To begin, the team manually annotated 400 AP radiographs to identify ischial spine sign, femoral head cam deformity, hip dysplasia, or any combination thereof. A fellowship-trained hip surgeon determined the ground truth for a holdout test set of 100 radiographs.

Then the researchers utilized a previously validated object-detection model to localize regions of interest (ROIs) within the AP pelvic radiographs, identifying any critical anatomical landmarks. “Joint ROIs that contained any hardware were removed from the dataset,” the authors noted.

The DL model utilized for this study was ConvNeXt-Tiny, a convolution-based model. The model predicts four joint characteristics (i.e., ischial spine sign, dysplasia, cam deformity, other abnormalities) as well as patient sex. The model was used to analyze radiographs from 500 patients (mean age, 47 years; 49% female). Each radiograph was processed in 832 milliseconds. Table 1 lists the performance metrics.

Overall, the authors reported that the model achieved high accuracy and area under the receiver operating curve scores. In particular, the model was highly specific in identifying ischial spine sign (96.0%) and all abnormalities (85.3%). Sensitivity for cam deformity was high at 80.0%, as well as for dysplasia at 75.0%.

The model achieved a high positive predictive value for all abnormalities (93.5%) and ischial spine sign (87.5%). Inter-rater agreement, measured via Gwet’s AC1, was “substantial” for dysplasia (0.83) and all abnormalities (0.88) and moderate for ischial spine sign (0.75) and cam deformity (0.61).
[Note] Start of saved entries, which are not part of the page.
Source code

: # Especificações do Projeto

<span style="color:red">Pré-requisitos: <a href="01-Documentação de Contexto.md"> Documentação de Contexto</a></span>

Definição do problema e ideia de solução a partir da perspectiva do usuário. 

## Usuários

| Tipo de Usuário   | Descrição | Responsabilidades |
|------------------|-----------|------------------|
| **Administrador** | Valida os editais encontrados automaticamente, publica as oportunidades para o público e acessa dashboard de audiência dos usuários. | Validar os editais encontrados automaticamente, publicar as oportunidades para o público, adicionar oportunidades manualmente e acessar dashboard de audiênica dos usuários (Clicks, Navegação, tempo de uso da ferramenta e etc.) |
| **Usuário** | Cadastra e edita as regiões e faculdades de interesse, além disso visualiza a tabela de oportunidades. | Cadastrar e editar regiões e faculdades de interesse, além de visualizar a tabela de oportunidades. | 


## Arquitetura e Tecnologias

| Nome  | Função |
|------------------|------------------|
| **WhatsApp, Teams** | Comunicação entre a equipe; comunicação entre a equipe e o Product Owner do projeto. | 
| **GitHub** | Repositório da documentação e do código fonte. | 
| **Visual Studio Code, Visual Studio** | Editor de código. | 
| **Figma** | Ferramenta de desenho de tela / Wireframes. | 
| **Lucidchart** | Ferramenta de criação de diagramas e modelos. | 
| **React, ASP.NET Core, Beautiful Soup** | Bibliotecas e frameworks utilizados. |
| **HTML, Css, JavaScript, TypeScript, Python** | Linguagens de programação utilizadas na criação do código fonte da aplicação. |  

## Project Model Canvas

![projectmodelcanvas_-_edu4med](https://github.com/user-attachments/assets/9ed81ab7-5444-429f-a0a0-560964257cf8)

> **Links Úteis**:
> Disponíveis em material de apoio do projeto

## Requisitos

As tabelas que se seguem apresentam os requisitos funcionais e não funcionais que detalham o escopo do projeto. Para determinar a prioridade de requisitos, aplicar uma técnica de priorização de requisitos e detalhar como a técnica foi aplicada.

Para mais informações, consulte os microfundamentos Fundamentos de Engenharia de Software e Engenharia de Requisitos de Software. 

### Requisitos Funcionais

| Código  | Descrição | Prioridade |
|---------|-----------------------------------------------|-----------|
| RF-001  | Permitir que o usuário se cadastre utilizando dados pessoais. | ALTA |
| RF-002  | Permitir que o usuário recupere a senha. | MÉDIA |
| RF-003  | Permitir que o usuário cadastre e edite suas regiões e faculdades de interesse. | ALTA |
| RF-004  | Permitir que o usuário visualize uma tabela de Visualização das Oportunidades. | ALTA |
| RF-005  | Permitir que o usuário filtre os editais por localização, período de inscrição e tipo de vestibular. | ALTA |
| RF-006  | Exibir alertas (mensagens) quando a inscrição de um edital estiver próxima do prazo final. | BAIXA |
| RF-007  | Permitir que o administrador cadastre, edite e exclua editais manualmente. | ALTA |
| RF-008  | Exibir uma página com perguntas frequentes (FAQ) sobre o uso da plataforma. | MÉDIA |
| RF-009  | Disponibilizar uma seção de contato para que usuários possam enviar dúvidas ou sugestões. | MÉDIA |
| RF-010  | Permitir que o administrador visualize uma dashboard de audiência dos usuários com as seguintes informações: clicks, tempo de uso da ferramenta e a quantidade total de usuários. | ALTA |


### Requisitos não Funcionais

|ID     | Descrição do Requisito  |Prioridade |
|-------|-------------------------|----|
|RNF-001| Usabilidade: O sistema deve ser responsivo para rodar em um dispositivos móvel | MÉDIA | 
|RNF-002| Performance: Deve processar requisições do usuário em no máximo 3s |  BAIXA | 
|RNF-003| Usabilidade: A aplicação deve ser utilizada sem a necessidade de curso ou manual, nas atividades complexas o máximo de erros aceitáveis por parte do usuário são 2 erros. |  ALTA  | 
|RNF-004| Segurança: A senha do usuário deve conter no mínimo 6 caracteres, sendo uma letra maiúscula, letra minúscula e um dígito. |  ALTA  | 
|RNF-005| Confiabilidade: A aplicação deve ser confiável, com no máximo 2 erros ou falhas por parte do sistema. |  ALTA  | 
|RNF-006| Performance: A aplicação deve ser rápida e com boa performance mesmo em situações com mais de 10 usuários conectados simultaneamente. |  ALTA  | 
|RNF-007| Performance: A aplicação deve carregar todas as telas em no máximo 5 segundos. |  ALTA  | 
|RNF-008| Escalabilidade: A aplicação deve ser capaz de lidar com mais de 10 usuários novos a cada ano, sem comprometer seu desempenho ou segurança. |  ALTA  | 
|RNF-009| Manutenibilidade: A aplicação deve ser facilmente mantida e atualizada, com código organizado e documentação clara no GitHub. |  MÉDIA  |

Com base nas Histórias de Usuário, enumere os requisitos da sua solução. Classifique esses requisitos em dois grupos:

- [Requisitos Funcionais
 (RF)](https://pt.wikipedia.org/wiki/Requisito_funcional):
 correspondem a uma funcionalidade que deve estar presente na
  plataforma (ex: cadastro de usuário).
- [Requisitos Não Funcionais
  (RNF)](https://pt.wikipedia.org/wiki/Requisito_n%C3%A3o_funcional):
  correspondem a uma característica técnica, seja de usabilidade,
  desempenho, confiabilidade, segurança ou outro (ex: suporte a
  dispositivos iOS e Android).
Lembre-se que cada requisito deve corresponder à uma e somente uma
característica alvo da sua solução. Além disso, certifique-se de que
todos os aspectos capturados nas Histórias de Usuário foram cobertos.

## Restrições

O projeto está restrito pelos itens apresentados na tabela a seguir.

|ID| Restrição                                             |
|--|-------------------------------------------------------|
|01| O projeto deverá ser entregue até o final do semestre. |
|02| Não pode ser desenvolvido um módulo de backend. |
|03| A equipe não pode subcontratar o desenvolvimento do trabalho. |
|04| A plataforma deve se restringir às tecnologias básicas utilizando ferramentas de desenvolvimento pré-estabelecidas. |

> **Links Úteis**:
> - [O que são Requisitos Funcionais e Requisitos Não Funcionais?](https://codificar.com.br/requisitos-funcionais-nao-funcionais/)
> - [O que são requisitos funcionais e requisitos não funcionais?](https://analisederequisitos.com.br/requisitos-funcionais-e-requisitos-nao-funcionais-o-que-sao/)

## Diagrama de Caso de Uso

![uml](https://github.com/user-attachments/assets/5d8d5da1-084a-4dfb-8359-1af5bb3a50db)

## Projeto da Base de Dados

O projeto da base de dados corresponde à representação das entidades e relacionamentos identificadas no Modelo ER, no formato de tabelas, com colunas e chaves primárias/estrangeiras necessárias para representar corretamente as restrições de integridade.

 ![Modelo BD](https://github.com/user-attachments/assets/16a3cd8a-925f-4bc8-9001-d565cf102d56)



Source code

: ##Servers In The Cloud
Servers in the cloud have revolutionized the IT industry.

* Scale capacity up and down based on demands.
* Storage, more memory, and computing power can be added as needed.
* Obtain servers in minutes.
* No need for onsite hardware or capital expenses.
“The results demonstrate the efficacy of a ConvNeXt-Tiny model trained on a dataset of AP pelvic radiographs, achieving good, but nowhere near perfect, accuracy in predicting various hip joint characteristics. Human expert inter-rater reliability was also good, but not perfect,” the authors summarized. “Taken together, these results show the promise and current limitations of both using plain radiographs for simple morphological hip classifications and the downstream impact this has on developing reliable DL models.”

They added that this study adds to a “growing body of evidence supporting the application of DL in musculoskeletal radiographic analysis to the diagnosis of FAI and DDH.”

Among the limitations of the model was its limited range of detectable radiographic signs, including ischial spine sign, cam deformity, and dysplasia, as opposed to more complex measurements of continuous metrics, such as Tonnis or center-edge angles. “Clinicians often use MRI and CT scans to evaluate morphological hip abnormalities; however, the current paper deliberately examined the most basic form of hip pain workup — radiographs without accounting for angles — to evaluate whether DL could effectively classify simple measures with performance comparable to human interpretation,” the authors noted. Furthermore, this work can be readily expanded to evaluate for more radiographic parameters as DL models continue to mature.

Overall, the authors concluded, “The findings suggest a promising avenue for leveraging AI-driven technologies to enhance musculoskeletal radiographic interpretation and improve patient care but also introduce a strong note of caution in training models based on metrics upon which even experts have poor consensus, which will ultimately influence model capability.”

Dr. Bukowiec’s coauthors of “Characterizing hip joint morphology using a multitask deep learning model” are Bardia Khosravi; John Patrick Mickley; Jacob Francis Oeding, MS; Pouria Rouzrokh, MD, MPH, MHPE; Bradley James Erickson, MD, PhD; Emmanouil Grigoriou, MD; Michael J. Taunton, MD, FAAOS; and Cody Wyles, MD.